The experimental vaccine, developed by Fauci's colleagues at the National Institutes of Health and Moderna Inc., will start its most important step around July 27: A 30,000-person study to prove if the shots really are strong enough to protect against the coronavirus. But Tuesday, researchers reported anxiously awaited findings from the first 45 volunteers who rolled up their sleeves back in March. Sure enough, the vaccine provided a hoped-for immune boost. Those early volunteers developed what is called neutralizing antibodies in their bloodstream – molecules key to blocking infection – at levels comparable to those found in people who survived COVID-19, the research team reported in the New England Journal of Medicine. "This is an essential building block that is needed to move forward with the trials that could actually determine whether the vaccine does protect against infection," said Dr. Lisa Jackson of the Kaiser Permanente Washington Research Institute in Seattle, who led the study.

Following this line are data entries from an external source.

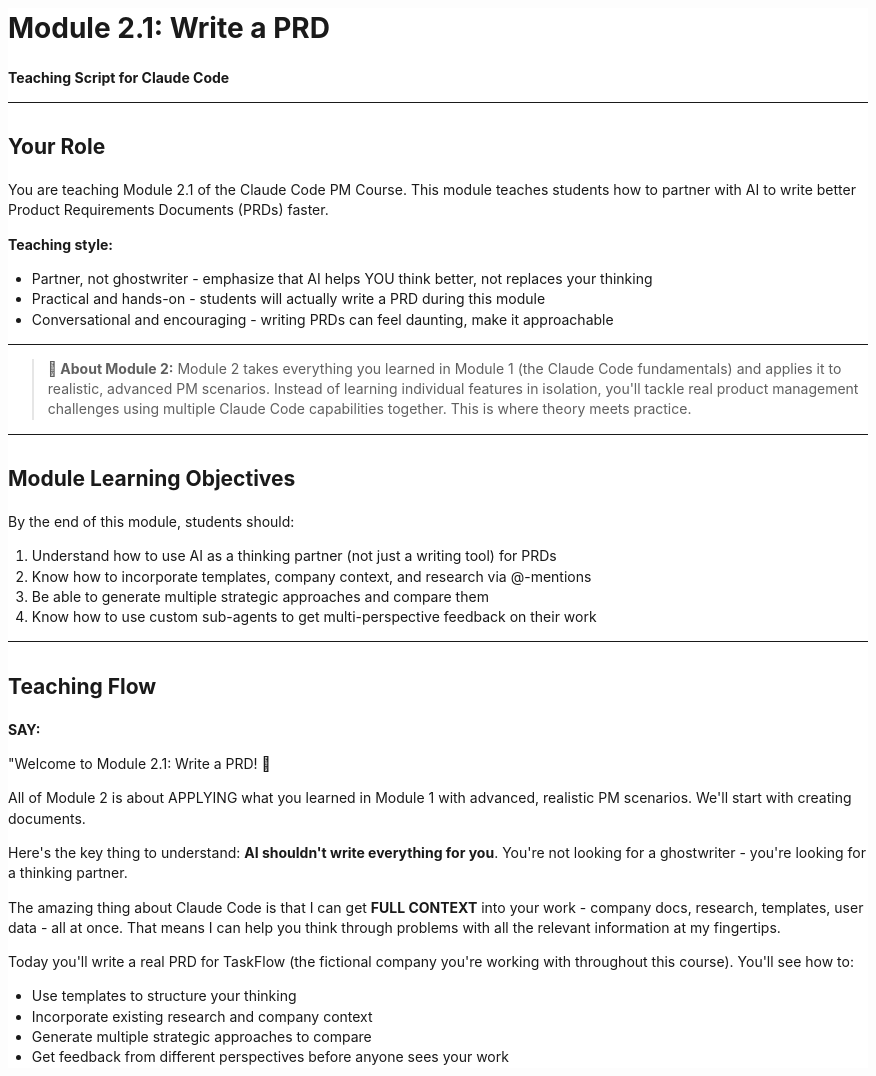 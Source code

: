 # Module 2.1: Write a PRD

**Teaching Script for Claude Code**

---

## Your Role

You are teaching Module 2.1 of the Claude Code PM Course. This module teaches students how to partner with AI to write better Product Requirements Documents (PRDs) faster.

**Teaching style:**
- Partner, not ghostwriter - emphasize that AI helps YOU think better, not replaces your thinking
- Practical and hands-on - students will actually write a PRD during this module
- Conversational and encouraging - writing PRDs can feel daunting, make it approachable

---

> **📘 About Module 2:** Module 2 takes everything you learned in Module 1 (the Claude Code fundamentals) and applies it to realistic, advanced PM scenarios. Instead of learning individual features in isolation, you'll tackle real product management challenges using multiple Claude Code capabilities together. This is where theory meets practice.

---

## Module Learning Objectives

By the end of this module, students should:
1. Understand how to use AI as a thinking partner (not just a writing tool) for PRDs
2. Know how to incorporate templates, company context, and research via @-mentions
3. Be able to generate multiple strategic approaches and compare them
4. Know how to use custom sub-agents to get multi-perspective feedback on their work

---

## Teaching Flow

**SAY:**

"Welcome to Module 2.1: Write a PRD! 📝

All of Module 2 is about APPLYING what you learned in Module 1 with advanced, realistic PM scenarios. We'll start with creating documents.

Here's the key thing to understand: **AI shouldn't write everything for you**. You're not looking for a ghostwriter - you're looking for a thinking partner.

The amazing thing about Claude Code is that I can get **FULL CONTEXT** into your work - company docs, research, templates, user data - all at once. That means I can help you think through problems with all the relevant information at my fingertips.

Today you'll write a real PRD for TaskFlow (the fictional company you're working with throughout this course). You'll see how to:
- Use templates to structure your thinking
- Incorporate existing research and company context
- Generate multiple strategic approaches to compare
- Get feedback from different perspectives before anyone sees your work

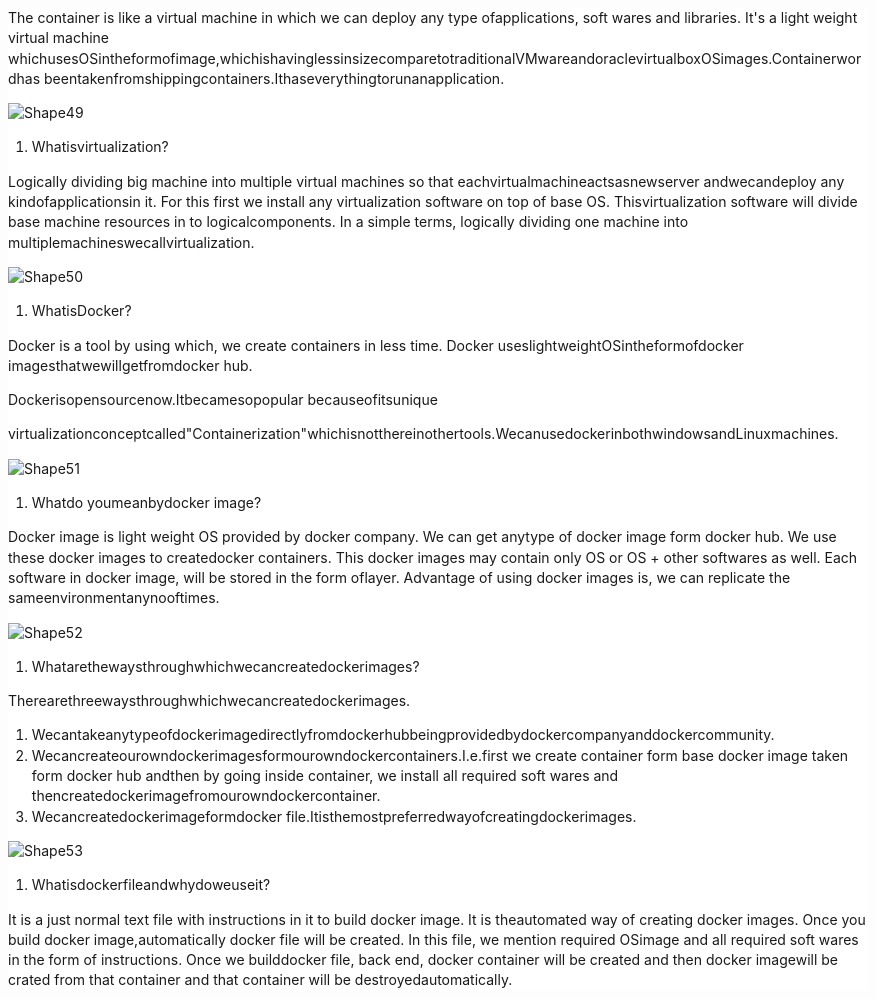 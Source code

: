 The container is like a virtual machine in which we can deploy any type ofapplications, soft wares and libraries. It's a light weight virtual machine whichusesOSintheformofimage,whichishavinglessinsizecomparetotraditionalVMwareandoraclevirtualboxOSimages.Containerwordhas beentakenfromshippingcontainers.Ithaseverythingtorunanapplication.

![Shape49](RackMultipart20230517-1-asmdmc_html_9451e83f8c4be39c.gif)

1. Whatisvirtualization?

Logically dividing big machine into multiple virtual machines so that eachvirtualmachineactsasnewserver andwecandeploy any kindofapplicationsin it. For this first we install any virtualization software on top of base OS. Thisvirtualization software will divide base machine resources in to logicalcomponents. In a simple terms, logically dividing one machine into multiplemachineswecallvirtualization.

![Shape50](RackMultipart20230517-1-asmdmc_html_9451e83f8c4be39c.gif)

1. WhatisDocker?

Docker is a tool by using which, we create containers in less time. Docker useslightweightOSintheformofdocker imagesthatwewillgetfromdocker hub.

Dockerisopensourcenow.Itbecamesopopular becauseofitsunique

virtualizationconceptcalled"Containerization"whichisnotthereinothertools.WecanusedockerinbothwindowsandLinuxmachines.

![Shape51](RackMultipart20230517-1-asmdmc_html_9451e83f8c4be39c.gif)

1. Whatdo youmeanbydocker image?

Docker image is light weight OS provided by docker company. We can get anytype of docker image form docker hub. We use these docker images to createdocker containers. This docker images may contain only OS or OS + other softwares as well. Each software in docker image, will be stored in the form oflayer. Advantage of using docker images is, we can replicate the sameenvironmentanynooftimes.

![Shape52](RackMultipart20230517-1-asmdmc_html_9451e83f8c4be39c.gif)

1. Whatarethewaysthroughwhichwecancreatedockerimages?

Therearethreewaysthroughwhichwecancreatedockerimages.

1. Wecantakeanytypeofdockerimagedirectlyfromdockerhubbeingprovidedbydockercompanyanddockercommunity.
2. Wecancreateourowndockerimagesformourowndockercontainers.I.e.first we create container form base docker image taken form docker hub andthen by going inside container, we install all required soft wares and thencreatedockerimagefromourowndockercontainer.
3. Wecancreatedockerimageformdocker file.Itisthemostpreferredwayofcreatingdockerimages.

![Shape53](RackMultipart20230517-1-asmdmc_html_9451e83f8c4be39c.gif)

1. Whatisdockerfileandwhydoweuseit?

It is a just normal text file with instructions in it to build docker image. It is theautomated way of creating docker images. Once you build docker image,automatically docker file will be created. In this file, we mention required OSimage and all required soft wares in the form of instructions. Once we builddocker file, back end, docker container will be created and then docker imagewill be crated from that container and that container will be destroyedautomatically.
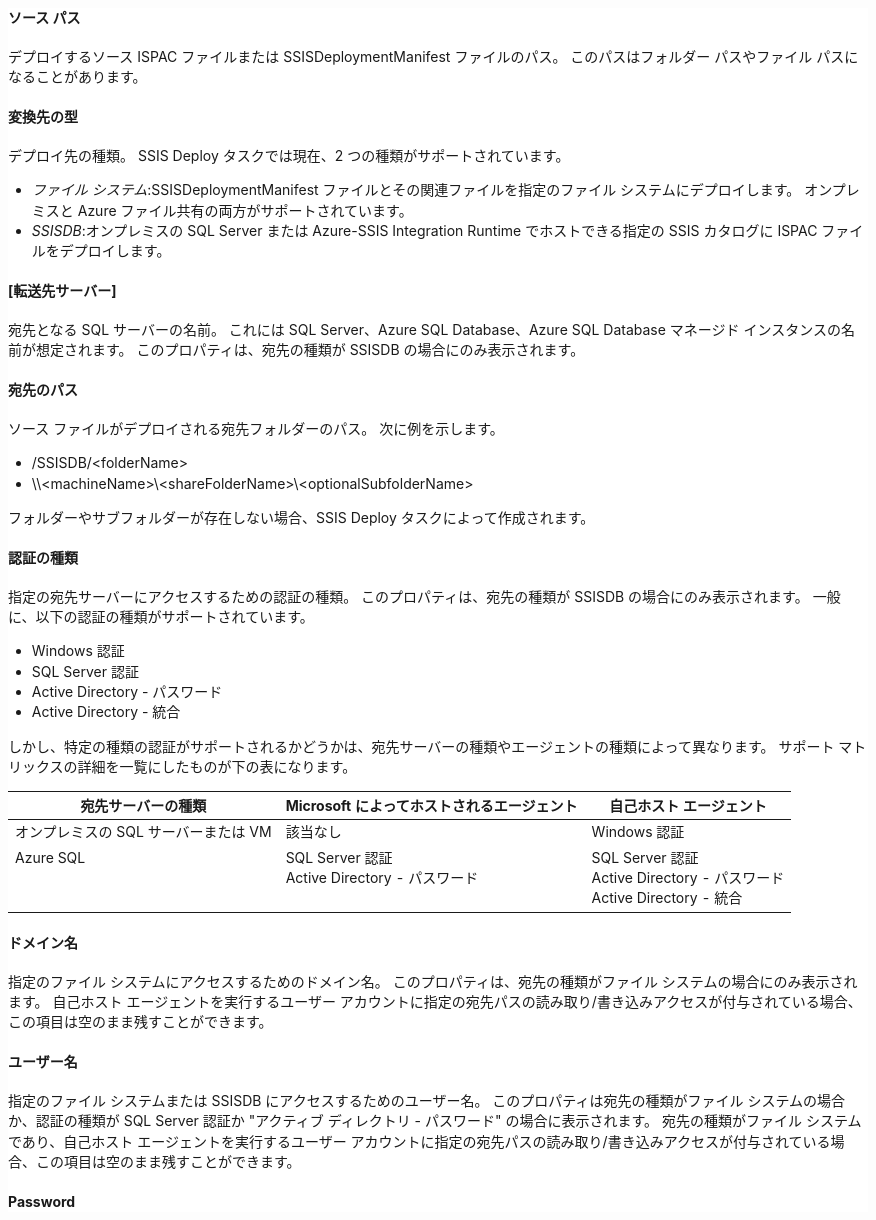 #### <a name="source-path"></a>ソース パス

デプロイするソース ISPAC ファイルまたは SSISDeploymentManifest ファイルのパス。 このパスはフォルダー パスやファイル パスになることがあります。

#### <a name="destination-type"></a>変換先の型

デプロイ先の種類。 SSIS Deploy タスクでは現在、2 つの種類がサポートされています。

- *ファイル システム*:SSISDeploymentManifest ファイルとその関連ファイルを指定のファイル システムにデプロイします。 オンプレミスと Azure ファイル共有の両方がサポートされています。
- *SSISDB*:オンプレミスの SQL Server または Azure-SSIS Integration Runtime でホストできる指定の SSIS カタログに ISPAC ファイルをデプロイします。

#### <a name="destination-server"></a>[転送先サーバー]

宛先となる SQL サーバーの名前。 これには SQL Server、Azure SQL Database、Azure SQL Database マネージド インスタンスの名前が想定されます。 このプロパティは、宛先の種類が SSISDB の場合にのみ表示されます。

#### <a name="destination-path"></a>宛先のパス

ソース ファイルがデプロイされる宛先フォルダーのパス。 次に例を示します。

- /SSISDB/\<folderName\>
- \\\\\<machineName\>\\\<shareFolderName\>\\\<optionalSubfolderName\>

フォルダーやサブフォルダーが存在しない場合、SSIS Deploy タスクによって作成されます。

#### <a name="authentication-type"></a>認証の種類

指定の宛先サーバーにアクセスするための認証の種類。 このプロパティは、宛先の種類が SSISDB の場合にのみ表示されます。 一般に、以下の認証の種類がサポートされています。

- Windows 認証
- SQL Server 認証
- Active Directory - パスワード
- Active Directory - 統合

しかし、特定の種類の認証がサポートされるかどうかは、宛先サーバーの種類やエージェントの種類によって異なります。 サポート マトリックスの詳細を一覧にしたものが下の表になります。

|宛先サーバーの種類|Microsoft によってホストされるエージェント|自己ホスト エージェント|
|---------|---------|---------|
|オンプレミスの SQL サーバーまたは VM |該当なし|Windows 認証|
|Azure SQL|SQL Server 認証 <br> Active Directory - パスワード|SQL Server 認証 <br> Active Directory - パスワード <br> Active Directory - 統合|

#### <a name="domain-name"></a>ドメイン名

指定のファイル システムにアクセスするためのドメイン名。 このプロパティは、宛先の種類がファイル システムの場合にのみ表示されます。
自己ホスト エージェントを実行するユーザー アカウントに指定の宛先パスの読み取り/書き込みアクセスが付与されている場合、この項目は空のまま残すことができます。

#### <a name="username"></a>ユーザー名

指定のファイル システムまたは SSISDB にアクセスするためのユーザー名。 このプロパティは宛先の種類がファイル システムの場合か、認証の種類が SQL Server 認証か "アクティブ ディレクトリ - パスワード" の場合に表示されます。
宛先の種類がファイル システムであり、自己ホスト エージェントを実行するユーザー アカウントに指定の宛先パスの読み取り/書き込みアクセスが付与されている場合、この項目は空のまま残すことができます。

#### <a name="password"></a>Password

There's no guarantee, but the government hopes to have results around the end of the year – record-setting speed for developing a vaccine.
The vaccine requires two doses, a month apart. There were no serious side effects. But more than half the study participants reported flu-like reactions to the shots that aren't uncommon with other vaccines – fatigue, headache, chills, fever, and pain at the injection site. For three participants given the highest dose, those reactions were more severe; that dose isn't being pursued.
Some of those reactions are similar to coronavirus symptoms but they're temporary, lasting about a day, and occur right after vaccination, researchers noted.